### WHAT IS BEING ASKED
What lines in the data hold the string "gledanja"? Show them.

### DATA LISTING

== Segment start ==

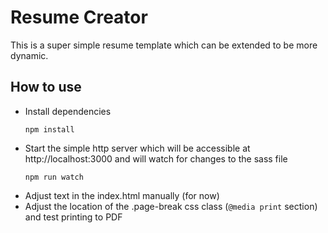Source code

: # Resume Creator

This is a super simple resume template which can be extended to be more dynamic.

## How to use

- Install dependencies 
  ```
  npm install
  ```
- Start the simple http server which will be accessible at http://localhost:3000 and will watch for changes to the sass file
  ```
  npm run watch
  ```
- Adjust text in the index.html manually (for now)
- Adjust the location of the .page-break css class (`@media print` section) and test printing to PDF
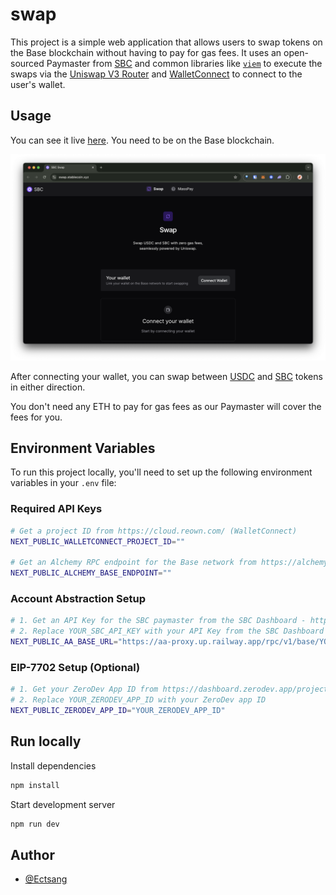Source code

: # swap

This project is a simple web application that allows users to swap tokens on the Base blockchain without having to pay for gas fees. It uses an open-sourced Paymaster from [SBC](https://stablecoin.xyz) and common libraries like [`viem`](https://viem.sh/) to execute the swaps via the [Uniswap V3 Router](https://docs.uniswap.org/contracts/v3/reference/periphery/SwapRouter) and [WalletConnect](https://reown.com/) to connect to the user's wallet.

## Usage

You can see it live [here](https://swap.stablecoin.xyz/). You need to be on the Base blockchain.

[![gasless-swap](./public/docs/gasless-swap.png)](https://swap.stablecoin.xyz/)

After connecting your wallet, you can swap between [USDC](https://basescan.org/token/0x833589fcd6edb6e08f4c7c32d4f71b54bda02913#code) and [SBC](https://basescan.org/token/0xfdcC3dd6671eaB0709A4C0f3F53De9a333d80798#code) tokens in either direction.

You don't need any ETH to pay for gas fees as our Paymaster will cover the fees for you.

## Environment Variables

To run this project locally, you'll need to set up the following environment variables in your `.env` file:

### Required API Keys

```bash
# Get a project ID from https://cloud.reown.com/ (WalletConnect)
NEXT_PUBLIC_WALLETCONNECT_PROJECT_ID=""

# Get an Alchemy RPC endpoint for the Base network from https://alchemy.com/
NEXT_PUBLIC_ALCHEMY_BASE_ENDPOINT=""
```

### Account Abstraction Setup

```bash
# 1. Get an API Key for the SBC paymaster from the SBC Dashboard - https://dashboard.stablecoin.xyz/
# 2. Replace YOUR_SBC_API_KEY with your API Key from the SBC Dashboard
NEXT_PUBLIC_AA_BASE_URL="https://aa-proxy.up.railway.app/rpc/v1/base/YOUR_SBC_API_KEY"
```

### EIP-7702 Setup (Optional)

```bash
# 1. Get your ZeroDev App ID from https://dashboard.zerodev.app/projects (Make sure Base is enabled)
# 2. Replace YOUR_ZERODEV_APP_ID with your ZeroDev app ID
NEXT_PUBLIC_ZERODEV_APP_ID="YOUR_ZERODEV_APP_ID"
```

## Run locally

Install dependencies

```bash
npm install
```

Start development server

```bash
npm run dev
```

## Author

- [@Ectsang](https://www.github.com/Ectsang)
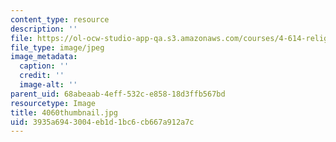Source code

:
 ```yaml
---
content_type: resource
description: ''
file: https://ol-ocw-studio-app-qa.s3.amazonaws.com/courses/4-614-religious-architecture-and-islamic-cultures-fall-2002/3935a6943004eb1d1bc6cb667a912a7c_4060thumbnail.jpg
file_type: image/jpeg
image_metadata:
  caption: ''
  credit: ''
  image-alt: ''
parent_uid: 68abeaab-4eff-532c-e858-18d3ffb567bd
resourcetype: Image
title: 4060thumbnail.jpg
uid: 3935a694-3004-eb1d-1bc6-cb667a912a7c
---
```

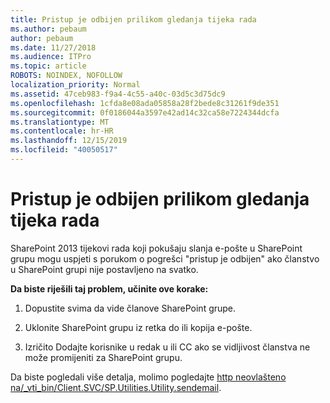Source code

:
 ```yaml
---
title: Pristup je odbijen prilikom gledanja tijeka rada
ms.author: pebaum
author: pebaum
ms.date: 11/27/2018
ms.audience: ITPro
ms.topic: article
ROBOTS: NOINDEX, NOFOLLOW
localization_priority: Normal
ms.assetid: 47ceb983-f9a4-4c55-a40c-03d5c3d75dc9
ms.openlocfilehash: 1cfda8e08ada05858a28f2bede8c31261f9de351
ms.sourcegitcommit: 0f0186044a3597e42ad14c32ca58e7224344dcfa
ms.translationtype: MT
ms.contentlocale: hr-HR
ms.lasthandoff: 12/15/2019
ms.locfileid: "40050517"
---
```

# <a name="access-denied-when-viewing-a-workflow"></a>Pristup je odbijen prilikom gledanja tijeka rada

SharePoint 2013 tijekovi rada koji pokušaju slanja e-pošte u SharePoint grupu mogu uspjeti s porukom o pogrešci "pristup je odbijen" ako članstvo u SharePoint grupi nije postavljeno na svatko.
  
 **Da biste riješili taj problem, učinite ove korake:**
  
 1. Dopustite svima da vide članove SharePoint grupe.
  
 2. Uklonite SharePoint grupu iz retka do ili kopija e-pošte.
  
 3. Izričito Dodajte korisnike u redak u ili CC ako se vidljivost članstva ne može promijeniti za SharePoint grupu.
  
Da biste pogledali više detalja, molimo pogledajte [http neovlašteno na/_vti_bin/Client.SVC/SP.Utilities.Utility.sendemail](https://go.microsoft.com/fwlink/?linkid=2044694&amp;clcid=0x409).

== Segment end ==

### ANSWER TO THIS TASK
title: Pristup je odbijen prilikom gledanja tijeka rada
# <a name="access-denied-when-viewing-a-workflow"></a>Pristup je odbijen prilikom gledanja tijeka rada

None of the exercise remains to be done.